We must also in­volve more lo­cal busi­nesses in our ef­forts, open­ing doors and minds. Lo­cal gov­ern­ments could be­come in­volved, cre­at­ing a more invit­ing em­ploy­ment en­vi­ron­ment through changes in reg­u­la­tions and school cur­ricu­lum.

Ev­ery­one has a role, help­ing those who want a path out of as­sis­tance to see ahead and find the means for in­de­pen­dence. We also need pub­lic hous­ing author­i­ties to make more of an ef­fort to match peo­ple and jobs. And for those who are able to work, we must be­come more dy­namic in putting them on the path to self-suf­fi­ciency. It is time to shake things up. Let’s em­brace a future with more free­dom and op­ti­mism.

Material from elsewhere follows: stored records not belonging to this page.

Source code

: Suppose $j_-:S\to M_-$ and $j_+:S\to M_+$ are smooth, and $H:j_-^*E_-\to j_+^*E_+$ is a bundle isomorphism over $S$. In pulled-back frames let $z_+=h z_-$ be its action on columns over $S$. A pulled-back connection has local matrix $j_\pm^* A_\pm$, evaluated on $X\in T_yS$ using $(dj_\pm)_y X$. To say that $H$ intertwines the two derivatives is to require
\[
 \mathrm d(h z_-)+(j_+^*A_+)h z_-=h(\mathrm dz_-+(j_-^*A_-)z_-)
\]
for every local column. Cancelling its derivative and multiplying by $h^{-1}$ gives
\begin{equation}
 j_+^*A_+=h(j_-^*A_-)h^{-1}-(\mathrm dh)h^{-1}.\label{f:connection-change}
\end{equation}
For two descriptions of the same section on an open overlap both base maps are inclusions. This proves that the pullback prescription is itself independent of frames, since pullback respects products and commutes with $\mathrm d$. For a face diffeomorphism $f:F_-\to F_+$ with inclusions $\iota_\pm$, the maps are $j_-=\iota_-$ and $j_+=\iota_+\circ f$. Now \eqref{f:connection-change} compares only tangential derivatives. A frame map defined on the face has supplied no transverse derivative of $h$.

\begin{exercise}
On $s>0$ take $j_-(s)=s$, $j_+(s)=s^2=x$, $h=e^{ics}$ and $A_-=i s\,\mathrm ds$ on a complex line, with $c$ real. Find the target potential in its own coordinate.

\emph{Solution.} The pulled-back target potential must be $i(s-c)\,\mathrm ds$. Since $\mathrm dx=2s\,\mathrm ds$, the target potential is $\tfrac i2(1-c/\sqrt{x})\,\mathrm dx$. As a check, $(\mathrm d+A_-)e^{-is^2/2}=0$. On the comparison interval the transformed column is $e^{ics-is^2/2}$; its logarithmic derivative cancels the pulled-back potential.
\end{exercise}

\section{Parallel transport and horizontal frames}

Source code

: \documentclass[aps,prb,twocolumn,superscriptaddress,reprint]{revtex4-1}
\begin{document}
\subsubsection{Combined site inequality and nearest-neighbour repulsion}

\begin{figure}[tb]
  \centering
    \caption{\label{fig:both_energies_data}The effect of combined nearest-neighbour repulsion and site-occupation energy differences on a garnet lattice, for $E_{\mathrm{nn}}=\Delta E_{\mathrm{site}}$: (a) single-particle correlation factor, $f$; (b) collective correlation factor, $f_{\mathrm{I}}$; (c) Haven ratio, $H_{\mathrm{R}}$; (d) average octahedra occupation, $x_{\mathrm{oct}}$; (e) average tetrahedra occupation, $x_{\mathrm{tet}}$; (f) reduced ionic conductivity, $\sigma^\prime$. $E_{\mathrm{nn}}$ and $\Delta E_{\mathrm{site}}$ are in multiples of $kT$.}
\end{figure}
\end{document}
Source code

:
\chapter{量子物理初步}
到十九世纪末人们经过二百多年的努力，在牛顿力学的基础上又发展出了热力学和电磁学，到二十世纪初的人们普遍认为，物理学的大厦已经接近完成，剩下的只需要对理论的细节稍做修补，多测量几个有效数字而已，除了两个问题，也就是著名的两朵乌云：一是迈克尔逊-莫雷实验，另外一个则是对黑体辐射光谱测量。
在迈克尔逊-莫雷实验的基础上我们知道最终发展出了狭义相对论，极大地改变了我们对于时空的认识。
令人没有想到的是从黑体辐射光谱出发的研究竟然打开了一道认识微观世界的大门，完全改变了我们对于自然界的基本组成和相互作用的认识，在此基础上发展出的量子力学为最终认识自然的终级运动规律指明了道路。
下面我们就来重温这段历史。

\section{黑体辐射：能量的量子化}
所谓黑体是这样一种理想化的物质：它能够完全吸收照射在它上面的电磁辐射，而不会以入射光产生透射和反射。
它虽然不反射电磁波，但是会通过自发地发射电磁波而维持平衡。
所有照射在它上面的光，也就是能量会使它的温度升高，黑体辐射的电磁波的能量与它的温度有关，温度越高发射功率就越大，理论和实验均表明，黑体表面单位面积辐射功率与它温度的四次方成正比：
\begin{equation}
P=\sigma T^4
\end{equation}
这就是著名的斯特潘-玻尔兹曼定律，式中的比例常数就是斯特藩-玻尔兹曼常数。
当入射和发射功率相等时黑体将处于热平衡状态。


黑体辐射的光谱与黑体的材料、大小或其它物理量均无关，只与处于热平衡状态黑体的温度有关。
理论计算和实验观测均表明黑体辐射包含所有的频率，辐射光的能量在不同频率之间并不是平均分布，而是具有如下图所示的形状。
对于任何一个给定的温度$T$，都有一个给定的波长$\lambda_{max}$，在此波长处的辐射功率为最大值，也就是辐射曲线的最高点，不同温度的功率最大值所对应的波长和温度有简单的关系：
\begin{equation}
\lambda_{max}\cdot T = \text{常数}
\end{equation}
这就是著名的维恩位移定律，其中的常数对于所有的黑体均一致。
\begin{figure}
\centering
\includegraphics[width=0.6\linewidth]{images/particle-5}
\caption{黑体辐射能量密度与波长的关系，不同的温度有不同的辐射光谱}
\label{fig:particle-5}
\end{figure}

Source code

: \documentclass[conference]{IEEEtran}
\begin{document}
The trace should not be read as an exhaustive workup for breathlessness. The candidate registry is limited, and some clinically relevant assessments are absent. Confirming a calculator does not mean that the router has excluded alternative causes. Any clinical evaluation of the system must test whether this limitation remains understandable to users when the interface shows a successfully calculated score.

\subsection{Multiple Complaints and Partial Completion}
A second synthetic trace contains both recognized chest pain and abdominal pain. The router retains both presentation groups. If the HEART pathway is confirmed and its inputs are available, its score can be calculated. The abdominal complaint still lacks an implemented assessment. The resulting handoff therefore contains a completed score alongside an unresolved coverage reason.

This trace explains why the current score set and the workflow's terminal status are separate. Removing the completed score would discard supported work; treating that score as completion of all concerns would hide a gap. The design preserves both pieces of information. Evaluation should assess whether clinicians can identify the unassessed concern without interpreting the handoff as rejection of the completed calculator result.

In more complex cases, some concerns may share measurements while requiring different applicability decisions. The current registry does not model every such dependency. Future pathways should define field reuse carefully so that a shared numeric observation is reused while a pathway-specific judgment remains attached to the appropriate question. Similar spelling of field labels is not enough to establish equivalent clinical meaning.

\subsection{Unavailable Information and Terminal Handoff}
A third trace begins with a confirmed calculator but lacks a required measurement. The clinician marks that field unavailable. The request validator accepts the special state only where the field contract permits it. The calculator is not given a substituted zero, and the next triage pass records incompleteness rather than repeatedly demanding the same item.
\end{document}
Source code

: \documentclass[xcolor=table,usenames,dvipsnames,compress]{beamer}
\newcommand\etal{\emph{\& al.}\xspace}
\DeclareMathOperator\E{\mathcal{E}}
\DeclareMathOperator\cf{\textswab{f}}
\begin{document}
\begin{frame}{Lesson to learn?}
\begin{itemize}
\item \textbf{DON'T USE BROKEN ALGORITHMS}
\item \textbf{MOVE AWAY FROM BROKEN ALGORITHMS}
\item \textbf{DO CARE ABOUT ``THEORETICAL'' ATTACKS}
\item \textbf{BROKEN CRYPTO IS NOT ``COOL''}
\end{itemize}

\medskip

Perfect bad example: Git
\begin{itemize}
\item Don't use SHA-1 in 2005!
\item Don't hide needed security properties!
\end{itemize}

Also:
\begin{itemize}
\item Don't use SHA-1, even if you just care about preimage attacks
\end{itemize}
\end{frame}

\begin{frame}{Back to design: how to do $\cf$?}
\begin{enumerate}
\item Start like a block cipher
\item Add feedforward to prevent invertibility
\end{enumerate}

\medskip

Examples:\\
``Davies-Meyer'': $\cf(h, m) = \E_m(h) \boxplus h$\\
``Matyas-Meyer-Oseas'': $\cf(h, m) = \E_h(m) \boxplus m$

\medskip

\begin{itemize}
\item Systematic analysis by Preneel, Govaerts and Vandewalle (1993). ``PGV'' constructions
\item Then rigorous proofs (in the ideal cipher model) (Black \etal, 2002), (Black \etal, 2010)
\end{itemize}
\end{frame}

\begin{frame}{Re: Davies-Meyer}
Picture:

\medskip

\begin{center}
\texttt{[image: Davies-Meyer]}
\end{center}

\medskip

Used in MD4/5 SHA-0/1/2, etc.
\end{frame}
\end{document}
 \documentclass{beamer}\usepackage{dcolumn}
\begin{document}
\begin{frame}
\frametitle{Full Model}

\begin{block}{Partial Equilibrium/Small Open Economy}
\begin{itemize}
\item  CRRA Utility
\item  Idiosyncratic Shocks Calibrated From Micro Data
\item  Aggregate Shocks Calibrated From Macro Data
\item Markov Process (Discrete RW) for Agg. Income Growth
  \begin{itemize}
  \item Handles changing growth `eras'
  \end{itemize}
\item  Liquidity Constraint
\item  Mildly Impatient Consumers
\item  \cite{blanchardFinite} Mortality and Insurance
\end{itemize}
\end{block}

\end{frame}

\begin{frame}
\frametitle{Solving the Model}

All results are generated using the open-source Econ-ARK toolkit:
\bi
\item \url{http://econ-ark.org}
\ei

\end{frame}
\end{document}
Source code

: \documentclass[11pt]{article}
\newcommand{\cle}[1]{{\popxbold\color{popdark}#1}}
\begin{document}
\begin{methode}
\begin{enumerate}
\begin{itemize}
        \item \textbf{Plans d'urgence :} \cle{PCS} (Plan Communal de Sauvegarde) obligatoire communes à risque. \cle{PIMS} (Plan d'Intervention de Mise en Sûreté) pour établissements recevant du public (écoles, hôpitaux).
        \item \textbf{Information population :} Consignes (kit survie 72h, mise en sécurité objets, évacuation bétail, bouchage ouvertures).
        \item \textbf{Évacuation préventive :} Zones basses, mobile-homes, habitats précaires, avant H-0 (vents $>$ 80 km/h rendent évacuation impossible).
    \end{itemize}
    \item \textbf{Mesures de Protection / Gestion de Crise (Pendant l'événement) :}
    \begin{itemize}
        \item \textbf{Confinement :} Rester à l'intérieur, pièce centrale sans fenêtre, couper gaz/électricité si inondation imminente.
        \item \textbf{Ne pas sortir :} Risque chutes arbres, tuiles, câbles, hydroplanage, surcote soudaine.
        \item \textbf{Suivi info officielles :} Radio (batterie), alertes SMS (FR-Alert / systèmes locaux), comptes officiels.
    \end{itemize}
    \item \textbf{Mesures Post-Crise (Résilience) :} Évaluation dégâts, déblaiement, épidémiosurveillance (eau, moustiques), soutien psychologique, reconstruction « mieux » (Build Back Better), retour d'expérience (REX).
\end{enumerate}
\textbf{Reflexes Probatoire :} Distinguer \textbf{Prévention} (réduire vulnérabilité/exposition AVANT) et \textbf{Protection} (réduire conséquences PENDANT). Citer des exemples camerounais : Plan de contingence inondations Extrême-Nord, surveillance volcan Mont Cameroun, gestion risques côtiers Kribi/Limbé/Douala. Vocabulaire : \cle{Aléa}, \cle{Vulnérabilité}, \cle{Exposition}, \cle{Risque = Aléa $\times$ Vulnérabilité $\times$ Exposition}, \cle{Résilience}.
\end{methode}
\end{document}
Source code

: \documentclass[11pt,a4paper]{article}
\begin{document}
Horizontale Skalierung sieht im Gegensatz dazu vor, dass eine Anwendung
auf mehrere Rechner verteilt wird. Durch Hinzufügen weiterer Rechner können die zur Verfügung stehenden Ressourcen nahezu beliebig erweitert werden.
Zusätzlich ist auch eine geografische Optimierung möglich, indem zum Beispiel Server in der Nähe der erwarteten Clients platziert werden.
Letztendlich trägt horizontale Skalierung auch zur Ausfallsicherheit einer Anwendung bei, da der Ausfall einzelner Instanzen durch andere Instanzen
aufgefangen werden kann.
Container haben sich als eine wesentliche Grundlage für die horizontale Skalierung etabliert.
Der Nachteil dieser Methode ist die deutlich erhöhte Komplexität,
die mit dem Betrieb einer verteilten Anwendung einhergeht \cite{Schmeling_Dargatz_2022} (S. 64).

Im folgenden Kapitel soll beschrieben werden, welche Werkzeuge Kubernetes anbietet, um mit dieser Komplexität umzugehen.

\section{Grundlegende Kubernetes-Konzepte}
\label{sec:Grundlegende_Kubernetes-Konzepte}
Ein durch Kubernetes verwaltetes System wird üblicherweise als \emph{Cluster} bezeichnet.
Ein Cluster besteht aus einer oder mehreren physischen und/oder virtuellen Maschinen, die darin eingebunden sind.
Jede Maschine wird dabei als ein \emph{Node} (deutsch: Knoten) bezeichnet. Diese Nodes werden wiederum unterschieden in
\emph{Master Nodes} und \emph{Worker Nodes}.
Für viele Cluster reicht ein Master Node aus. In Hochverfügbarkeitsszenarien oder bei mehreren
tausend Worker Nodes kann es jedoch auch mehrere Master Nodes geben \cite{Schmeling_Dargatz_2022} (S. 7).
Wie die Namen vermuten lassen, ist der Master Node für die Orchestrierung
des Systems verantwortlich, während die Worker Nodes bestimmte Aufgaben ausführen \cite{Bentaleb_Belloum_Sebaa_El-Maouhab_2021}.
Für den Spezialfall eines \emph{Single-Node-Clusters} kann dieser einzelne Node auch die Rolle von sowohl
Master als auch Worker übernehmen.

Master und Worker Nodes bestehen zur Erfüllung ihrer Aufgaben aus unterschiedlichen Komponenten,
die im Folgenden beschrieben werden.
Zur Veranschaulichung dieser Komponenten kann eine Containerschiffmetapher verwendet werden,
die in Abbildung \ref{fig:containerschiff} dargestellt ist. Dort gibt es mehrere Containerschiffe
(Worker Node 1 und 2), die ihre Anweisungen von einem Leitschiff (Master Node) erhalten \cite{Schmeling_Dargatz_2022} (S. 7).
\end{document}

HUD’s Sec­tion 3 pro­gram has room for im­prove­ment, but there are signs of progress and best prac­tices that need to be shared and adopted. We have found that some pub­lic hous­ing author­i­ties have been very vig­or­ous. Some have made job match­ing a pri­or­ity. It should be. Some have been ex­tremely ded­i­cated and proac­tive in lo­cat­ing jobs. Some have even built a di­rec­tory of jobs, look­ing to pro­vide a wide range of choices and op­por­tu­ni­ties. Some have lever­aged tech­nol­ogy to struc­ture cut­ting-edge re­port­ing of open­ings and se­cure ac­count­abil­ity un­der the law.

Sec­tion 3 has been the law since 1968, and it con­tin­ues to demon­strate how pub­lic hous­ing can pro­vide more than just shel­ter. We must still help so­ci­ety’s most vul­ner­a­ble, with hu­man­ity, con­cern and care. But there must also be a path for­ward, a path out of poverty. Ev­ery­one would ben­e­fit: those in pub­lic hous­ing, em­ploy­ers, tax­pay­ers and the na­tion.